The Mill Covered Bridge is a wooden covered bridge that crosses the North Branch Lamoille River on Back Road in Belvidere, Vermont. Built about 1890, it is one of two surviving covered bridges in the rural community. It was listed on the National Register of Historic Places in 1974.

==Description and history==
The Mill Covered Bridge stands in a rural area west of the village center of Belvidere, carrying Back Road (which runs west from the town north of the river) to its junction with Vermont Route 109 (which runs west from the town south of the river). The bridge is a single-span Queen post truss structure, 70 ft long and 15 ft wide, with a roadway width of 12 ft (one lane). Its trusses are set on abutments of dry laid stone that have been capped in concrete. They are set slightly skewed, giving the bridge a parallelogram shape. The exterior of the bridge is finished in vertical board siding, which extends around to the insides of the portals. The siding ends short of the roof on the sides, leaving an open strip. The north portal opening is framed as a segmented-arch opening, while that on the south end is rectangular with diagonal corners. The bridge deck is wooden planking laid in steel I-beams, which now carry the bridge's active load.

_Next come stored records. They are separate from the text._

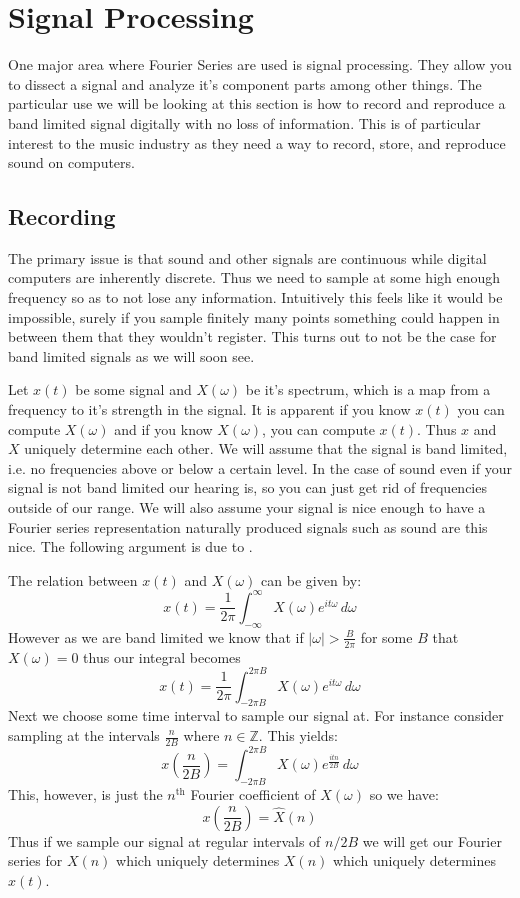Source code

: \documentclass [../article.tex]{subfiles}
\begin{document}
  \section{Signal Processing}
  One major area where Fourier Series are used is signal
  processing. They allow you to dissect a signal and analyze
  it's component parts among other things. The particular use
  we will be looking at this section is how to record and reproduce
  a band limited signal digitally with no loss of information.
  This is of particular interest to the music industry as they
  need a way to record, store, and reproduce sound on computers.

  \subsection{Recording}
  The primary issue is that sound and other signals are continuous
  while digital computers are inherently discrete. Thus we need
  to sample at some high enough frequency so as to not lose any
  information. Intuitively this feels like it would be impossible,
  surely if you sample finitely many points something could happen
  in between them that they wouldn't register. This turns out to not
  be the case for band limited signals as we will soon see.

  Let $x(t)$ be some signal and $X(\omega)$ be it's
  spectrum, which is a map from a frequency to it's
  strength in the signal. It is apparent if you know $x(t)$
  you can compute $X(\omega)$ and if you know $X(\omega)$,
  you can compute $x(t)$. Thus $x$ and $X$ uniquely determine
  each other. We will assume that the signal is band limited, i.e. no
  frequencies above or below a certain level. In the case of
  sound even if your signal is not band limited our hearing is,
  so you can just get rid of frequencies outside of our range.
  We will also assume your signal is nice enough to have a
  Fourier series representation naturally produced signals such
  as sound are this nice. The following argument is due to
  \cite{shannon1949}.

  The relation between $x(t)$ and $X(\omega)$ can be given by:
  \[x(t) = \frac{1}{2\pi}\int_{-\infty}^\infty
  X(\omega)e^{it\omega}\,d\omega\]
  However as we are band limited we know that if
  $|\omega| > \frac{B}{2\pi}$ for some $B$ that
  $X(\omega) = 0$ thus our integral becomes
  \[x(t) = \frac{1}{2\pi}\int_{-2\pi B}^{2\pi B}
  X(\omega)e^{it\omega}\,d\omega\]
  Next we choose some time interval to sample our signal at.
  For instance consider sampling at the intervals $\frac{n}{2B}$
  where $n \in \mathbb{Z}$. This yields:
  \[x\left(\frac{n}{2B}\right) =
  \int_{-2\pi B}^{2\pi B}X(\omega)e^{\frac{itn}{2B}}\,d\omega\]
  This, however, is just the $n^{\text{th}}$ Fourier coefficient
  of $X(\omega)$ so we have:
  \[x\left(\frac{n}{2B}\right) = \hat{X}(n)\]
  Thus if we sample our signal at regular intervals of
  $n/2B$ we will get our Fourier series for $X(n)$ which
  uniquely determines $X(n)$ which uniquely determines $x(t)$.
\end{document}
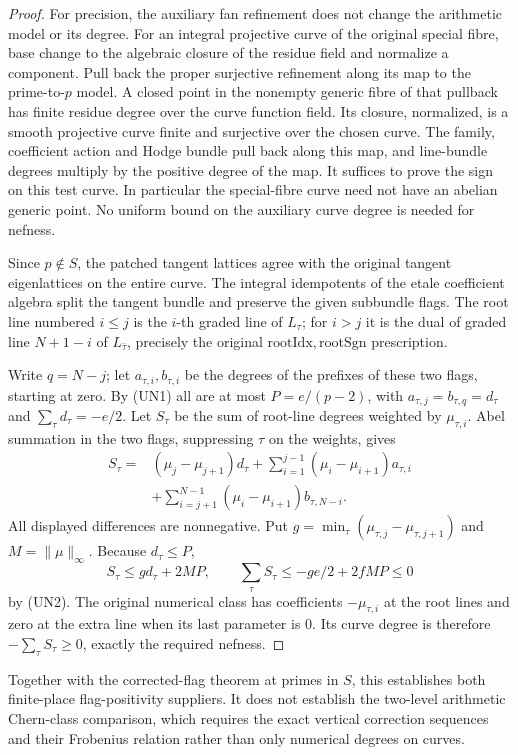 \begin{proof}
For precision, the auxiliary fan refinement does not change the
arithmetic model or its degree. For an integral projective curve
of the original special fibre, base change to the algebraic closure
of the residue field and normalize a component. Pull back the proper
surjective refinement along its map to the prime-to-\(p\) model.
A closed point in the nonempty generic fibre of that pullback has
finite residue degree over the curve function field. Its closure,
normalized, is a smooth projective curve finite and surjective over
the chosen curve. The family, coefficient action and Hodge bundle
pull back along this map, and line-bundle degrees multiply by the
positive degree of the map. It suffices to prove the sign on this
test curve. In particular the special-fibre curve need not have an
abelian generic point. No uniform bound on the auxiliary curve
degree is needed for nefness.

Since \(p\notin S\), the patched tangent lattices agree with the
original tangent eigenlattices on the entire curve. The integral
idempotents of the etale coefficient algebra split the tangent
bundle and preserve the given subbundle flags. The root line
numbered \(i\le j\) is the \(i\)-th graded line of \(L_\tau\);
for \(i>j\) it is the dual of graded line \(N+1-i\) of
\(L_{\bar\tau}\), precisely the original
\(\mathrm{rootIdx},\mathrm{rootSgn}\) prescription.

Write \(q=N-j\); let \(a_{\tau,i},b_{\tau,i}\) be the degrees of
the prefixes of these two flags, starting at zero. By (UN1) all
are at most \(P=e/(p-2)\), with
\(a_{\tau,j}=b_{\tau,q}=d_\tau\) and \(\sum_\tau d_\tau=-e/2\).
Let \(S_\tau\) be the sum of root-line degrees weighted by
\(\mu_{\tau,i}\). Abel summation in the two flags, suppressing
\(\tau\) on the weights, gives
\[
\begin{split}
 S_\tau={}&(\mu_j-\mu_{j+1})d_\tau
 +\sum_{i=1}^{j-1}(\mu_i-\mu_{i+1})a_{\tau,i}\\
 &+\sum_{i=j+1}^{N-1}(\mu_i-\mu_{i+1})b_{\tau,N-i}.
\end{split}
\]
All displayed differences are nonnegative. Put
\(g=\min_\tau(\mu_{\tau,j}-\mu_{\tau,j+1})\) and
\(M=\|\mu\|_\infty\). Because \(d_\tau\le P\),
\[
 S_\tau\le g d_\tau+2MP,\qquad
 \sum_\tau S_\tau\le -ge/2+2fMP\le0
\]
by (UN2). The original numerical class has coefficients
\(-\mu_{\tau,i}\) at the root lines and zero at the extra line
when its last parameter is \(0\). Its curve degree is therefore
\(-\sum_\tau S_\tau\ge0\), exactly the required nefness.
\end{proof}

Together with the corrected-flag theorem at primes in \(S\), this
establishes both finite-place flag-positivity suppliers. It does not
establish the two-level arithmetic Chern-class comparison, which
requires the exact vertical correction sequences and their Frobenius
relation rather than only numerical degrees on curves.
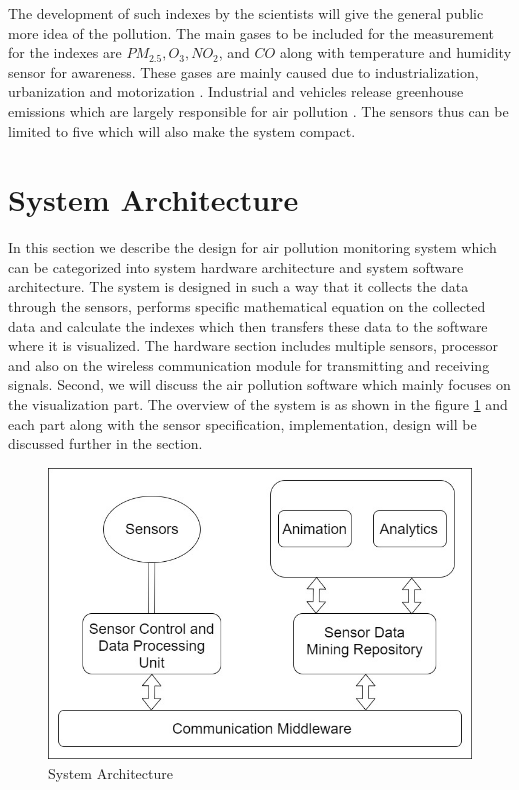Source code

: The development of such indexes by the scientists will give the general public more idea of the pollution. The main gases to be included for the measurement for the indexes are  $PM_{2.5}, O_3, NO_2$, and $CO$ along with temperature and humidity sensor for awareness. These gases are mainly caused due to industrialization, urbanization and motorization \cite{Saha1952}. Industrial and vehicles release greenhouse emissions which are largely responsible for air pollution \cite{ internet}. The sensors thus can be limited to five which will also make the system compact.

\section{System Architecture}
    
     In this section we describe the design for air pollution monitoring system which can be categorized into system hardware architecture and system software architecture. The system is designed in such a way that it collects the data through the sensors, performs specific mathematical equation on the collected data and calculate the indexes which then transfers these data to the software where it is visualized. The hardware section includes multiple sensors, processor and also on the wireless communication module for transmitting and receiving signals. Second, we will discuss the air pollution software which mainly focuses on the visualization part. The overview of the system is as shown in the figure \ref{overview} and each part along with the sensor specification, implementation, design will be discussed further in the section. 


     \begin{figure}[h]
      \begin{center}
      \includegraphics[scale=0.70]{images/figure2.png}
      \end{center}
      \caption{System Architecture}
      \label{overview}
  
    \end{figure}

The bridge was built by Lewis Robinson in about 1890. It is one of two bridges in Belvidere (the other, the Morgan Covered Bridge, is east of this one), and one of five bridges across the North Branch Lamoille in a span of five miles. The steel beams were installed under the deck of the bridge in 1971 after a contractor's snowplow broke through. The trusses were repaired in 1995 by Jan Lewandoski and Paul Ide.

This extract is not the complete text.